Earlier this spring, in ATP Tour, Inc. v. Deutscher Tennis Bund, the Delaware Supreme Court held that fee-shifting provisions in a non-stock corporation’s bylaws can be valid and enforceable. At issue was a provision in the company’s bylaws that shifted attorneys’ fees and costs to unsuccessful plaintiffs in intra-corporate litigation. Delaware’s high court ruled that fee-shifting bylaws are permissible under Delaware law, reasoning that such bylaws are not forbidden by Delaware General Corporation Law or other statutory or common law.
The court further explained that because corporate bylaws are contracts among a corporation’s shareholders, a fee-shifting provision contained in a non-stock corporation’s validly-enacted bylaw would fall within the contractual exception to the American Rule, under which litigants generally must pay their own attorneys’ fees and costs. The court cautioned that to be enforceable, the fee-shifting bylaw must have been enacted for a proper—not inequitable—purpose. But according to the court, “[t]he intent to deter litigation, however, is not invariably an improper purpose” and, therefore, “an intent to deter litigation would not necessarily render the bylaw unenforceable in equity.”
Although ATP Tour was decided in the context of a non-stock corporation, the court’s analysis focused more broadly on the DGCL and principles of common law, which should apply to stock corporations, including public companies. In an attempt to limit the reach of the high court’s holding, the Delaware State Bar Association proposed legislation, including amendments to the DGCL, which would limit ATP Tour’s endorsement of fee-shifting bylaws to non-stock corporations. However, in June of this year, the Delaware Senate withdrew the bill, with a resolution urging the Delaware State Bar Association to continue examining the issue and to consider whether proposed legislation might be appropriate in 2015. Thus, for now, the current state of the law in light of ATP Tour remains undisturbed.
Even if the future of fee-shifting bylaws is uncertain, companies should consider whether to amend their bylaws to include such a provision. Any fee-shifting amendments, however, should be carefully drafted and tailored according to the parameters set by the Delaware Supreme Court.
Other less controversial measures are also available to reduce shareholder litigation costs and exposure.

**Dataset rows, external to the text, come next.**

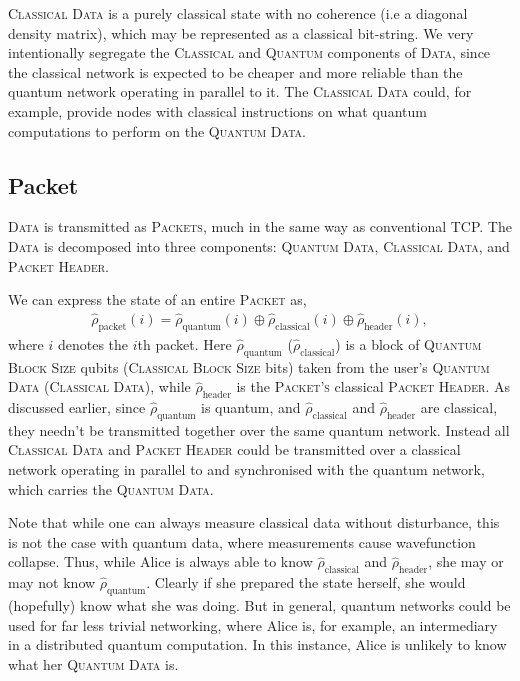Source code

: \documentclass[aps, rmp, twocolumn, amsmath, amssymb, nofootinbib, superscriptaddress, longbibliography, floatfix, table-of-contents, eqsecnum]{revtex4-1}
\begin{document}
\textsc{Classical Data} is a purely classical state with no coherence (i.e a diagonal density matrix), which may be represented as a classical bit-string. We very intentionally segregate the \textsc{Classical} and \textsc{Quantum} components of \textsc{Data}, since the classical network is expected to be cheaper and more reliable than the quantum network operating in parallel to it. The \textsc{Classical Data} could, for example, provide nodes with classical instructions on what quantum computations to perform on the \textsc{Quantum Data}.

%
%

\subsection{Packet} 

\textsc{Data} is transmitted as \textsc{Packets}, much in the same way as conventional TCP. The \textsc{Data} is decomposed into three components: \textsc{Quantum Data}, \textsc{Classical Data}, and \textsc{Packet Header}.

We can express the state of an entire \textsc{Packet} as,
\begin{align}
\hat\rho_\text{packet}(i) = \hat\rho_\text{quantum}(i) \oplus \hat\rho_\text{classical}(i) \oplus \hat\rho_\text{header}(i),
\end{align}
where $i$ denotes the $i$th packet. Here $\hat\rho_\text{quantum}$ ($\hat\rho_\text{classical}$) is a block of \textsc{Quantum Block Size} qubits (\textsc{Classical Block Size} bits) taken from the user's \textsc{Quantum Data} (\textsc{Classical Data}), while $\hat\rho_\text{header}$ is the \textsc{Packet's} classical \textsc{Packet Header}. As discussed earlier, since $\hat\rho_\text{quantum}$ is quantum, and $\hat\rho_\text{classical}$ and $\hat\rho_\text{header}$ are classical, they needn't be transmitted together over the same quantum network. Instead all \textsc{Classical Data} and \textsc{Packet Header} could be transmitted over a classical network operating in parallel to and synchronised with the quantum network, which carries the \textsc{Quantum Data}.

Note that while one can always measure classical data without disturbance, this is not the case with quantum data, where measurements cause wavefunction collapse. Thus, while Alice is always able to know $\hat\rho_\text{classical}$ and $\hat\rho_\text{header}$, she may or may not know $\hat\rho_\text{quantum}$. Clearly if she prepared the state herself, she would (hopefully) know what she was doing. But in general, quantum networks could be used for far less trivial networking, where Alice is, for example, an intermediary in a distributed quantum computation. In this instance, Alice is unlikely to know what her \textsc{Quantum Data} is.
\end{document}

Last year, the Delaware Court of Chancery ruled that corporate boards of directors may validly adopt exclusive forum bylaws, providing that claims regarding the internal affairs of the corporation—such as derivative suits, fiduciary duty suits and other common shareholder and M&A litigation claims—must be brought in the corporation’s state of incorporation. An exclusive forum (or forum selection) bylaw can limit a company’s exposure to multi-jurisdictional litigation and, therefore, reduce the cost of defending shareholder lawsuits.
Companies should consider whether amending their bylaws or charters with a view to reducing litigation costs makes sense in light of these recent developments in corporate law.